◆ Assigned task ◆
The listing that follows must be given again in full and exactly.

◆ Input for this task ◆
Content starts

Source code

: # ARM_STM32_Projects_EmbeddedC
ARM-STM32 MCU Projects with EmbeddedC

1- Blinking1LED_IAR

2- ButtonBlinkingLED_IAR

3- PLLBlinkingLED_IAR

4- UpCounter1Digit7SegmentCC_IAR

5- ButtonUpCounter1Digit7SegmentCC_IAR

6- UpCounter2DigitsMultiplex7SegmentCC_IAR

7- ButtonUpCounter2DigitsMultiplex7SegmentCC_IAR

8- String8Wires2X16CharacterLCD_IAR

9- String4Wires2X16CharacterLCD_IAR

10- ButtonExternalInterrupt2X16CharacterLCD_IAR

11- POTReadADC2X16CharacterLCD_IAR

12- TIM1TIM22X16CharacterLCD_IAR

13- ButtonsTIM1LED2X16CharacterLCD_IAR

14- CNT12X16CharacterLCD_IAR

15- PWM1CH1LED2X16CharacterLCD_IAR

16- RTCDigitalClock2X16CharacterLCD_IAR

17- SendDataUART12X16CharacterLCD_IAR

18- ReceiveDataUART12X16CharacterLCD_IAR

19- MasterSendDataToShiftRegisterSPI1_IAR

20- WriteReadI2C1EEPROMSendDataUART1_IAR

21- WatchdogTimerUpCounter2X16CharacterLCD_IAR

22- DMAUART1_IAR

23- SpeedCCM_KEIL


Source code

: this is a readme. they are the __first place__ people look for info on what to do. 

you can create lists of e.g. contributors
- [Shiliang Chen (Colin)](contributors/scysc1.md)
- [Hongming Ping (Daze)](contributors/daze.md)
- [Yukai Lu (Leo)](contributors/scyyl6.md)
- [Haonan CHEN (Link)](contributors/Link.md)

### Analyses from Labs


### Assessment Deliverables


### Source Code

Content ends

◆ Answer space ◆
Source code

: # ARM_STM32_Projects_EmbeddedC
ARM-STM32 MCU Projects with EmbeddedC

1- Blinking1LED_IAR

2- ButtonBlinkingLED_IAR

3- PLLBlinkingLED_IAR

4- UpCounter1Digit7SegmentCC_IAR

5- ButtonUpCounter1Digit7SegmentCC_IAR

6- UpCounter2DigitsMultiplex7SegmentCC_IAR

7- ButtonUpCounter2DigitsMultiplex7SegmentCC_IAR

8- String8Wires2X16CharacterLCD_IAR

9- String4Wires2X16CharacterLCD_IAR

10- ButtonExternalInterrupt2X16CharacterLCD_IAR

11- POTReadADC2X16CharacterLCD_IAR

12- TIM1TIM22X16CharacterLCD_IAR

13- ButtonsTIM1LED2X16CharacterLCD_IAR

14- CNT12X16CharacterLCD_IAR

15- PWM1CH1LED2X16CharacterLCD_IAR

16- RTCDigitalClock2X16CharacterLCD_IAR

17- SendDataUART12X16CharacterLCD_IAR

18- ReceiveDataUART12X16CharacterLCD_IAR

19- MasterSendDataToShiftRegisterSPI1_IAR

20- WriteReadI2C1EEPROMSendDataUART1_IAR

21- WatchdogTimerUpCounter2X16CharacterLCD_IAR

22- DMAUART1_IAR

23- SpeedCCM_KEIL


Source code

: this is a readme. they are the __first place__ people look for info on what to do. 

you can create lists of e.g. contributors
- [Shiliang Chen (Colin)](contributors/scysc1.md)
- [Hongming Ping (Daze)](contributors/daze.md)
- [Yukai Lu (Leo)](contributors/scyyl6.md)
- [Haonan CHEN (Link)](contributors/Link.md)

### Analyses from Labs


### Assessment Deliverables


### Source Code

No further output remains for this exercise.